Actinium Pharmaceuticals Reiterates Previously Announced Expiration Date of March 2, 2018 at 5:00 PM ET and Amendment to Pricing Terms of its Rights Offering

- Pricing of the units has been amended to $0.50 per unit with corresponding amendments to the warrant exercise prices

- Timing of the offering is expected to be unchanged and the subscription period is expected to end on March 2, 2018 at 5:00 PM ET

- Record holders will receive their subscription rights certificate by mail and must return the subscription card appended thereto to Broadridge Corporate Issuer Solutions, Inc. by 5:00 PM ET on Friday, March 2, 2018

- Beneficial owners will receive their beneficial owner election card via their broker, dealer, bank or other nominee, along with instructions on how to exercise their rights, and may have to do so by an earlier deadline that is determined by their broker, dealer, bank or other nominee

NEW YORK, Feb. 26, 2018 (GLOBE NEWSWIRE) -- Actinium Pharmaceuticals, Inc. (NYSE American:ATNM) ("Actinium" or "the Company"), announced today that it has amended the pricing terms of its previously announced rights offering. Under the amended rights offering terms, Actinium would distribute non-transferable subscription rights to purchase 50,000,000 units at a subscription price per unit of $0.50, to its stockholders and certain participating warrant holders on the record date. The subscription rights will be exercisable for up to an aggregate of $25.0 million of units, subject to increase at the discretion of the Company, with aggregate participation to be allocated among holders on a pro rata basis if in excess of that threshold.

Each unit will consist of one share of common stock, 0.25 series A warrants and 0.75 series B warrants. The series A warrants will have a term of 12 months from the date of issuance and will have a reduced exercise price of $0.60, under the amended rights offering terms. The series B warrants will have a term of 30 months from the date of issuance and will have a reduced exercise price of $0.70, under the amended rights offering terms.

Holders who fully exercise their basic subscription rights will be entitled, if available, to subscribe for an additional amount of units that are not purchased by other holders, on a pro rata basis and subject to the $25.0 million aggregate offering threshold and other ownership limitations.
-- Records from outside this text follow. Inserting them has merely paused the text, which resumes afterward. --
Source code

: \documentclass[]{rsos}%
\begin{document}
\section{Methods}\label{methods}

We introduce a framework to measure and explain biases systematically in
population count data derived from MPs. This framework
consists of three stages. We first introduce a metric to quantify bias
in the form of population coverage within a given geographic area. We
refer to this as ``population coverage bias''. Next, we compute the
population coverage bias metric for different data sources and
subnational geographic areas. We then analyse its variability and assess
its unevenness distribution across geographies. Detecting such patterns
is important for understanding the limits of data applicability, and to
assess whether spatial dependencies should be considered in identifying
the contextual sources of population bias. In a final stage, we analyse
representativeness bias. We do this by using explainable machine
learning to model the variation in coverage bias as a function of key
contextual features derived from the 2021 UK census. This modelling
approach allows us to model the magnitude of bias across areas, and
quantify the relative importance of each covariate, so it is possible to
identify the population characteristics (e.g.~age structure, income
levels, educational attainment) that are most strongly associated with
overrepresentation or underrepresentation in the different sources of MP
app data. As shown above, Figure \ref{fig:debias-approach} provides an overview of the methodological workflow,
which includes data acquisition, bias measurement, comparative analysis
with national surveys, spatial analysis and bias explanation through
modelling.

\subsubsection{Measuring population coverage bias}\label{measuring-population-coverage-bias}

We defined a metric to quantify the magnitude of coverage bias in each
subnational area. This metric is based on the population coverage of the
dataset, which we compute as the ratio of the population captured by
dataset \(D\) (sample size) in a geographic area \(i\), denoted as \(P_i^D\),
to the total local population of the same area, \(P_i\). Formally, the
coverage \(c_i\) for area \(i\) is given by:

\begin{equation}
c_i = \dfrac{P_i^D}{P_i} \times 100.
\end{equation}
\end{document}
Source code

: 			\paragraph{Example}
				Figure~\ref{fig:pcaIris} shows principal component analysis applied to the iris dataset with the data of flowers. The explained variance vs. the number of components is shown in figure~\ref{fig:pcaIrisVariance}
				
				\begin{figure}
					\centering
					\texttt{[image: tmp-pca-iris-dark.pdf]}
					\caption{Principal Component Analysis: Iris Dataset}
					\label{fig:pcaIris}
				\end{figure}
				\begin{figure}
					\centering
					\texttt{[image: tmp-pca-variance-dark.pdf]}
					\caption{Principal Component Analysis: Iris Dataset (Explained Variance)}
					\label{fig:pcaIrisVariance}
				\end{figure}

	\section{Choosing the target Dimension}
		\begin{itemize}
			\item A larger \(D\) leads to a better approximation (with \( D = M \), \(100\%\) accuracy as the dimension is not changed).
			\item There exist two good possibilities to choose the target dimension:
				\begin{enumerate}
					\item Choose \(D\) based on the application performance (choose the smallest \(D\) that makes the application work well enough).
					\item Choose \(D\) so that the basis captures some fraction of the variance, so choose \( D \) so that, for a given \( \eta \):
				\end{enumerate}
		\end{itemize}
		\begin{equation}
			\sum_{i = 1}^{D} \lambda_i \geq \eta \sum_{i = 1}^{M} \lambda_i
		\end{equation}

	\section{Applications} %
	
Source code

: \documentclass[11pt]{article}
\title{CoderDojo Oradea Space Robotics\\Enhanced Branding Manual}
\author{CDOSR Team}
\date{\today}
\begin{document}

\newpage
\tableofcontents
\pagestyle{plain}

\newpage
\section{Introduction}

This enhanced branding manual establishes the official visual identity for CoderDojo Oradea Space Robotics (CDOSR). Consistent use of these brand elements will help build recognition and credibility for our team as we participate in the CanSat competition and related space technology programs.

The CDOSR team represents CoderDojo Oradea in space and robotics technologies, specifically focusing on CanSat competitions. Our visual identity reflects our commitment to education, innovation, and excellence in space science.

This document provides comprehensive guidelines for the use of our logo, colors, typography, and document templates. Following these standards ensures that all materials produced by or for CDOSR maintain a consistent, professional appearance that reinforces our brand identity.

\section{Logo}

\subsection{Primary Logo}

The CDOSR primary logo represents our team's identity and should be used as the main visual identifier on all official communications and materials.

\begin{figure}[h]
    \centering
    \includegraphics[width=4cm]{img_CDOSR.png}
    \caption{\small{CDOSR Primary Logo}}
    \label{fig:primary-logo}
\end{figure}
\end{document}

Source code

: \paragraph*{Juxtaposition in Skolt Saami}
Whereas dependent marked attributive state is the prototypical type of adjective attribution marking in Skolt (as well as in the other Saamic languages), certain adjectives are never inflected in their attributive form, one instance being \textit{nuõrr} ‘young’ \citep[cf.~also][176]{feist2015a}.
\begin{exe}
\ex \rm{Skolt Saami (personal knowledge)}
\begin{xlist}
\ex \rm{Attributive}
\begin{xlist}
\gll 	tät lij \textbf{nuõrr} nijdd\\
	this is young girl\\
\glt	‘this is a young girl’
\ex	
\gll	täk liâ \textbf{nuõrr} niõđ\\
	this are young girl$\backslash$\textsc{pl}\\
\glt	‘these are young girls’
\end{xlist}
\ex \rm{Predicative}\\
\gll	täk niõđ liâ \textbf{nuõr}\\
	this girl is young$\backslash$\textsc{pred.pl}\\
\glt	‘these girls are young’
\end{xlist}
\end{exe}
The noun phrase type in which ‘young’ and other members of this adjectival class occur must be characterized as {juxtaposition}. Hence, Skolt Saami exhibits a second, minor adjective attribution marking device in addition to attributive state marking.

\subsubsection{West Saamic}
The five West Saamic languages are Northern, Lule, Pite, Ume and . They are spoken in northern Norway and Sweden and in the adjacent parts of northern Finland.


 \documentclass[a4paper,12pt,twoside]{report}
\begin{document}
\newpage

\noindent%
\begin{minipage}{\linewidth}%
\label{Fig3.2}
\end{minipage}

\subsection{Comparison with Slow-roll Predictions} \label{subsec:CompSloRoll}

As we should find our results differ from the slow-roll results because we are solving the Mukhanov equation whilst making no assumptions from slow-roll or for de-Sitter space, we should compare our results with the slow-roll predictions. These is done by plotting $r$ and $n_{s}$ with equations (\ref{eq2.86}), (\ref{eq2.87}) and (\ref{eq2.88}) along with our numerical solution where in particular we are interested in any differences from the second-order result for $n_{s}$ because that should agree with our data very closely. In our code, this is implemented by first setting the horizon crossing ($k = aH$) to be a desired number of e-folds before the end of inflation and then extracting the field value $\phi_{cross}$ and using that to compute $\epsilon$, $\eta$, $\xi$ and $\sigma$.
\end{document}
The subscription rights are non-transferrable and may only be exercised during the anticipated subscription period of Thursday, February 15, 2018 through 5:00 PM ET on Friday, March 2, 2018, unless extended.

Stockholders of record, participating warrant holders of record and other beneficial owners of common stock as of the rights offering record date of February 14, 2018 will be receiving notification and subscription documentation. Stockholders of record and participating warrant holders will receive their subscription rights certificate by mail, and those wishing to participate in the rights offering must complete their subscription card and return it to Broadridge along with payment. The subscription rights certificate can also be accessed via Actinium’s Form 8-K, which was filed on February 26, 2018:

https://www.sec.gov/Archives/edgar/data/1388320/000121390018002270/f8k022618ex4-1_actinium.htm

All record holders of rights that wish to participate in the rights offering must deliver a properly completed and signed subscription card, in the form attached to the subscription rights certificate, together with payment of the subscription price for both basic subscription rights and any over subscription privilege election for delivery no later than 5:00 PM Eastern Time on March 2, 2018 to the Subscription Agent:

By mail:

Broadridge Corporate Issuer Solutions, Inc.
Attn: BCIS Re-Organization Dept.
P.O. Box 1317
Brentwood, New York 11717-0693

(855) 793-5068 (toll free)

By hand or overnight courier:

Broadridge Corporate Issuer Solutions, Inc.
Attn: BCIS IWS
51 Mercedes Way
Edgewood, New York 11717

(855) 793-5068 (toll free)

Beneficial owners will receive their beneficial owner election card via their broker, dealer, bank or other nominee along with instructions. If exercising subscription rights through a broker, dealer, bank or other nominee, rights holders should promptly contact their nominee and submit subscription documents and payment for the units subscribed for in accordance with the instructions and within the time period provided by such nominee. The broker, dealer, bank or other nominee may establish a deadline before March 2, 2018, by which instructions to exercise subscription rights, along with the required subscription payment, must be received. The beneficial owner election card can also be accessed via Actinium’s Form 8-K, which was filed on February 26, 2018:

https://www.sec.gov/Archives/edgar/data/1388320/000121390018002270/f8k022618ex99-2_actinium.htm

For questions about the rights offering or requests for copies of the prospectus, please contact Broadridge Corporate Issuer Solutions, Inc., the Information Agent for the rights offering, at (855) 793-5068 (TOLL FREE) or Maxim Group LLC, at (212) 895-3745 or syndicate@maximgrp.com.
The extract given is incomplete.